Lamía de abajo para arriba, insistiendo sobre mi clítoris. Atrevida, su lengua se aventuraba a entrar un poco en mi concha, era una delicia. Sentía su barba suave contra mis muslos y sus movimientos sedosos que acompañaban su boca. Abrí los ojos, encontré a los suyos y mi excitación se convirtió en un morbo animal. Con la boca tapada por mi intimidad, Alejandro tenía la mirada de una fierra hambrienta. Mi jugo y su saliva empezaban a brillar en sus mejillas, agarré su cabeza más fuerte para pegarlo contra mi sexo. Entendió perfectamente y sentí su lengua penetrarme más mientras me sobaba en su cara con unos lentos movimientos de cadera. El primer orgasmo de la noche llegó un par de segundos después, acompañado por unos deliciosos espasmos que tensaron todos mis músculos. Mi cabeza cayó en la almohada. Alejandro se acercó. Aquella noche, aprendí que los ojos podían rugir. Los suyos eran sexo. Bruto, puro, sin límites. Entreabrió sus labios mojados y dejó lentamente caer un hilo de mi jugo. Mi lengua lo recibió con gusto. Sí, sabía rico.
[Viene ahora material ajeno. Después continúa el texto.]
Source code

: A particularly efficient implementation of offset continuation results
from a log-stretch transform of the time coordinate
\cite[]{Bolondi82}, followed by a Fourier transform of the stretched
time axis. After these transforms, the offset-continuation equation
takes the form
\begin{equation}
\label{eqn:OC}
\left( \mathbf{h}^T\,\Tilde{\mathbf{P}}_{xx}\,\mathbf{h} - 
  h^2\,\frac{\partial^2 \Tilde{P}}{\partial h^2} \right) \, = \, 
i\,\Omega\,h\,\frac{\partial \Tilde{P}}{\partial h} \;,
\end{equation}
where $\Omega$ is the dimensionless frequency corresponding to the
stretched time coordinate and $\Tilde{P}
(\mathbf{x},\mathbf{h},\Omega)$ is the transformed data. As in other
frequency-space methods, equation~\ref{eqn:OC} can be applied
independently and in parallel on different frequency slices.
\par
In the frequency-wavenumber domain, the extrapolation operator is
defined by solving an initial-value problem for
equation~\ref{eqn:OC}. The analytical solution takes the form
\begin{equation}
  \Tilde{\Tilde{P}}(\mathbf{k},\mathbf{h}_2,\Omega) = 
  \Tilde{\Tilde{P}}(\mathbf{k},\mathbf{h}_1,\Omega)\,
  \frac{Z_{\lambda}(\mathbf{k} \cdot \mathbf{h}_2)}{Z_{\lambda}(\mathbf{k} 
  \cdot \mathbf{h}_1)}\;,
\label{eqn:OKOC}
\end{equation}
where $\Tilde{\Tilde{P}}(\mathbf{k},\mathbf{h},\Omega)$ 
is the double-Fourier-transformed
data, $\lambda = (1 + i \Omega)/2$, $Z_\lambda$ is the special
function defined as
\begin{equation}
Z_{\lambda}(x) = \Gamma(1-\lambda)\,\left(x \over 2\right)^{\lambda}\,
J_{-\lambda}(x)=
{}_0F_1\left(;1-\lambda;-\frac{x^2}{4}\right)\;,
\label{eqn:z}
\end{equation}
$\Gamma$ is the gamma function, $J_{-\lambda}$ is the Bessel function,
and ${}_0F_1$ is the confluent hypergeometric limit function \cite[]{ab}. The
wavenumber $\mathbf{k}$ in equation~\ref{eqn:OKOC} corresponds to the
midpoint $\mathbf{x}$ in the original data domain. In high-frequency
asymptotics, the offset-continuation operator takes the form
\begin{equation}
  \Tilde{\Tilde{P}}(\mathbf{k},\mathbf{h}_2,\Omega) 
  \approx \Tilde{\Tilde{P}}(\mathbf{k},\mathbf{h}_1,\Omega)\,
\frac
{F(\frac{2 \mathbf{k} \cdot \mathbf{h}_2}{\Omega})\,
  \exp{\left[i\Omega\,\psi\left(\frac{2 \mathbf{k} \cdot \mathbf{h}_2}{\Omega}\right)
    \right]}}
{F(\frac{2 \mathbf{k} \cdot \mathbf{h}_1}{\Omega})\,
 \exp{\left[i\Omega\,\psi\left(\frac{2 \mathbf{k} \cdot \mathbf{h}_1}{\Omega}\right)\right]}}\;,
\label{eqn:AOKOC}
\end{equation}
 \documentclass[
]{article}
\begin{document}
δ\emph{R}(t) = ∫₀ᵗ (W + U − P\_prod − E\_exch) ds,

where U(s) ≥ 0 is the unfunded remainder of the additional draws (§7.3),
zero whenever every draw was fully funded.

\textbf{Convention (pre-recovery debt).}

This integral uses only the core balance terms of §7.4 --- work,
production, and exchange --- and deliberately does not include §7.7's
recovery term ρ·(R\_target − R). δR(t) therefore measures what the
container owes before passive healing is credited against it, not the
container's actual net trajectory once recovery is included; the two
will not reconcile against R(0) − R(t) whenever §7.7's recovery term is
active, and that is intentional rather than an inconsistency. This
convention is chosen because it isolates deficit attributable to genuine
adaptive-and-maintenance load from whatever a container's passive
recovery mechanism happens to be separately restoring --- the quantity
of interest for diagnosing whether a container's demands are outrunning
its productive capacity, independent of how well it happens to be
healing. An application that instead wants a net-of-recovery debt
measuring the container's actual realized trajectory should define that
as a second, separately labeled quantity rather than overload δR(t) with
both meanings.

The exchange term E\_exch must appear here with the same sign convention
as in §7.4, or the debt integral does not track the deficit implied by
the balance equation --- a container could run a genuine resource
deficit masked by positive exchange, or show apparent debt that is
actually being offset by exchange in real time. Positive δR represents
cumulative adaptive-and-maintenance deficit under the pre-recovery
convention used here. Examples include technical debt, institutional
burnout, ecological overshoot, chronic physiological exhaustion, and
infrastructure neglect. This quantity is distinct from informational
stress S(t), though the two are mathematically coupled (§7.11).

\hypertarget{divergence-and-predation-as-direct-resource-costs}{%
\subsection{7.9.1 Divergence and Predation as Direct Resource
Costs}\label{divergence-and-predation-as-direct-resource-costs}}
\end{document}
El morbo que me daba era inagotable. Cada palabra, cada gesto, cada beso, cada lenguazo suyo era una invitación a hundirme en la más profunda lubricidad. Me lamía sin parar, arrancándome goce tras goce, compartiendo conmigo el jugo de cada uno de mis orgasmos. Era una persona insaciable y generosa. Algunas veces tuve que contener mis pulsiones cuando regresaba a la altura de mi cara para escupir mi goce directamente en mi boca abierta. Lo miraba a los ojos y le agarraba el cuello con fuerza, reprimiendo unas ganas feroces de cachetearlo. Las ansias sexuales más bestiales se confundían con las ganas de apoderarme completamente de él. Lo quería lamer, morder, arañar, quería que fuera mío. Su existencia misma fuera de mí se volvía intolerable.

Un puto exceso de vida. Eso es lo que era Alejandro.

Tenerlo para una noche era una exageración. Me había dado tanto placer que no podía imaginar más. Estaba saciada y agotada, y ni siquiera me había penetrado. Viendo que estaba muy cansada, me propuso dormir un rato. Lo abracé como abrazo a los que saben hacerme dormir. Puse mi cara contra su pecho, estaba en casa. Los tenía a todos latiendo debajo de sus costillas. Matías, el barbudo, el mozo, Lionel, el rubio, mis amores adolescentes, mis amantes fugaces, los que devoraba con la mirada en el metro, los que nunca tendría y los que recordaba. Me empezó a doler la cabeza. Cerré los ojos, lo respiré y me dormí al instante.